Para o especialista em mercados da Star Desk, Felipe Sant’Anna, esse quadro tende a se concretizar, dependendo da postura do governo federal com os gastos públicos.
“Estamos comemorando a evolução do PIB enquanto o governo está injetando dinheiro em programas sociais, mas tem muito dinheiro público na mão dos consumidores que está pressionando também várias pontas a economia. Se o governo continuar desta forma, teremos um quadro de dominância fiscal muito complexo”, disse.
O especialista ainda apontou que o governo tem perdido a credibilidade nesse campo há muito tempo, e que o pacote de medidas fiscais anunciado pelo ministro da Fazenda, Fernando Haddad, no final do ano passado foi “pífio”.
“O sistema financeiro que vinha passando um pano para o governo, tentando convencer os outros pares a acreditar que daria certo, até essas pessoas já jogaram a toalha, já saíram da Bolsa brasileira e o cenário tende a se deteriorar agora no retorno efetivo do congresso”, explicou.
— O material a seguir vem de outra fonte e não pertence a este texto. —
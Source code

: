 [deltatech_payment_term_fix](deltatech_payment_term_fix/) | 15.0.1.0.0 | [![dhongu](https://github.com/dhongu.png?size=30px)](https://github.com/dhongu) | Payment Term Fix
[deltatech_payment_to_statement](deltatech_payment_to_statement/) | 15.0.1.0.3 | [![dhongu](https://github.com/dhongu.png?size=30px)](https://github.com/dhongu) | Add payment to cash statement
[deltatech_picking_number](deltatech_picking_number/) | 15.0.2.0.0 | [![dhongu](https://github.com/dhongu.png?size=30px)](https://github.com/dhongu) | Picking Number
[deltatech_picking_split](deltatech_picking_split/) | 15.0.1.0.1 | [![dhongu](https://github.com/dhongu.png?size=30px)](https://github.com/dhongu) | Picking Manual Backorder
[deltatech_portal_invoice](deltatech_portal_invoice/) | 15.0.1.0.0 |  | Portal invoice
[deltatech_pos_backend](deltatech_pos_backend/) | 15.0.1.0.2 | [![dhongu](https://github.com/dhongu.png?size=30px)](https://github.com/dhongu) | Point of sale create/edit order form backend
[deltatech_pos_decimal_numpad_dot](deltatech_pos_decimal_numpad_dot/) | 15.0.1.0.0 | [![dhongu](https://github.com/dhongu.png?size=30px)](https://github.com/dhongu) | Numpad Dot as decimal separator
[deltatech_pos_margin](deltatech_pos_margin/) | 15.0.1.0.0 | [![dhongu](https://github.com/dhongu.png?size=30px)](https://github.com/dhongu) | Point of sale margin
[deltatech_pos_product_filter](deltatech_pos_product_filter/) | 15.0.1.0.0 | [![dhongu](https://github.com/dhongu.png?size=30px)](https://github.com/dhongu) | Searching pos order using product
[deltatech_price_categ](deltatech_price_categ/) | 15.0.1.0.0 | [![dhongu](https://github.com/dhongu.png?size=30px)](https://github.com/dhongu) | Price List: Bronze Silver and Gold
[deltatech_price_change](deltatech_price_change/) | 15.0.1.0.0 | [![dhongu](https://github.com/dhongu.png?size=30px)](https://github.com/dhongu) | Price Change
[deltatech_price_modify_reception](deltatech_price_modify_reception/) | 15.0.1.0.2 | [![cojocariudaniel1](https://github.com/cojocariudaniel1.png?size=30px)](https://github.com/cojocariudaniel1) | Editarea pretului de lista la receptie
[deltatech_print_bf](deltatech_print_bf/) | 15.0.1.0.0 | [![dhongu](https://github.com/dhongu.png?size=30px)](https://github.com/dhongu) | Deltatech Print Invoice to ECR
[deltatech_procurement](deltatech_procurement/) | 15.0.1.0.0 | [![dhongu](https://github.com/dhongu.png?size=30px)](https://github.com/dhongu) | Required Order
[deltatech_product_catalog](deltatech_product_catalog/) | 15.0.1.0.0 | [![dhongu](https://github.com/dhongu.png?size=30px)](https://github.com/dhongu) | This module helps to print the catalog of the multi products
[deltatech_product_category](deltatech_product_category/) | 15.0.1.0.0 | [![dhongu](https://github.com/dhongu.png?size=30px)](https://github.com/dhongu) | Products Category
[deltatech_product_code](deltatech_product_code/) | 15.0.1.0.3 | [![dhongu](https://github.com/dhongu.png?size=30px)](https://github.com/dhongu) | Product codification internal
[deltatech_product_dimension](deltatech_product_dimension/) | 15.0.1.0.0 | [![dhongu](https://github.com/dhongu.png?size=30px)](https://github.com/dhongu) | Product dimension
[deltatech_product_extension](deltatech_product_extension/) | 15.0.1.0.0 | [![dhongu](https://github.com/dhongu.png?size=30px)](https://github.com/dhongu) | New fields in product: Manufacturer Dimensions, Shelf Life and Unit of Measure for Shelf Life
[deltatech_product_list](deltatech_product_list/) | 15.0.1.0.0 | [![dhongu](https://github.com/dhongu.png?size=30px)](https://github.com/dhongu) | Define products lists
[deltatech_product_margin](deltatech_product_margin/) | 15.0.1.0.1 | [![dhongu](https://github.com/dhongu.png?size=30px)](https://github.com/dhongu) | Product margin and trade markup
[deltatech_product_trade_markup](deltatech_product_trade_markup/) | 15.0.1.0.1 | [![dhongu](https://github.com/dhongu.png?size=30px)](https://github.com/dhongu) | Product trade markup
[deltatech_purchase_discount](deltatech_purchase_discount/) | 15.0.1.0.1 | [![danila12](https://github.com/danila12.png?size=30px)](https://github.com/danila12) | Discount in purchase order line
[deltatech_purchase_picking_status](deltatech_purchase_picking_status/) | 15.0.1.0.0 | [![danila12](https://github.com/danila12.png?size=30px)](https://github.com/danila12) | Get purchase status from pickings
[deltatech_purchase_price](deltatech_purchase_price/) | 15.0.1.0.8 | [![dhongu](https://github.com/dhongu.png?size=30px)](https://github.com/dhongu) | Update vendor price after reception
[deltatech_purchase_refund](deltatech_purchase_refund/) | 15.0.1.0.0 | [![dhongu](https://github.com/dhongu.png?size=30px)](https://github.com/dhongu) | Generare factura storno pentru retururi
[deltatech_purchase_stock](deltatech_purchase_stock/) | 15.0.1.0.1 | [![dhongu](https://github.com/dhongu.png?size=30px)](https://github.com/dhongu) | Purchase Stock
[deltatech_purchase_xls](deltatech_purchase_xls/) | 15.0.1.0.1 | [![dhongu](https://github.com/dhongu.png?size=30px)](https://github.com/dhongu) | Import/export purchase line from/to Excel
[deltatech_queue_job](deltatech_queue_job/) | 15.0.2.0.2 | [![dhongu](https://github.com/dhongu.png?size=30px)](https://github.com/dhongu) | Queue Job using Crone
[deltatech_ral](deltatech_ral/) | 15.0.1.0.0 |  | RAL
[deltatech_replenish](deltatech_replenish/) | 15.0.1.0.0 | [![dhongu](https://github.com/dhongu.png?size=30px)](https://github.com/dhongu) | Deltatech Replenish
Por outro lado, a proximidade da dominância fiscal não é uma visão compartilhada por todos os analistas, visto que Aroldo Luiz dos Santos, economista e delegado do Corecon-SP, afirmou não acreditar que o Brasil corra esse risco.
“Se analisarmos, o IPCA 15 vem perdendo força, em janeiro de 2024 era 0,31, em fevereiro 0,78, em novembro 0,62 e em dezembro 0,34, mas em janeiro deste ano caiu para 0,11. Portanto, a pressão inflacionária está vindo dos alimentos”, comentou.
Alguns agentes do mercado financeiro já tem precificado, frente às expectativas desancoradas para a inflação, que a Selic pode chegar a 15% a.a. este ano. Este patamar de juros, na visão de Sant’Anna, ainda não deve ser suficiente para segurar a inflação. Porém, Aroldo Luiz não vê a taxa chegando a um nível tão alta, parando em prováveis 14,25% a.a., que deve se mostrar suficiente para segurar o aquecimento da economia, que inclusive, já demonstra sinais de desaceleração.
Governo e BC precisam se alinhar para evitar dominância fiscal
Alguns desses sinais de desaceleração já são percebidos no Monitor do PIB (Produto Interno Bruto) da FGV (Fundação Getúlio Vargas), por exemplo. Porém, mesmo que a política monetária comece a fazer efeito no longo prazo, os especialistas ainda reforçam a necessidade de que ela caminhe junto às medidas fiscais do governo.
O CFO da EntrePay, Marcio Saito, integra o grupo de acredita que a Selic pode ir muito além dos 15%, mesmo que o nível de emprego e registros formais venha a cair. Para ele o Brasil já está operando em dominância fiscal.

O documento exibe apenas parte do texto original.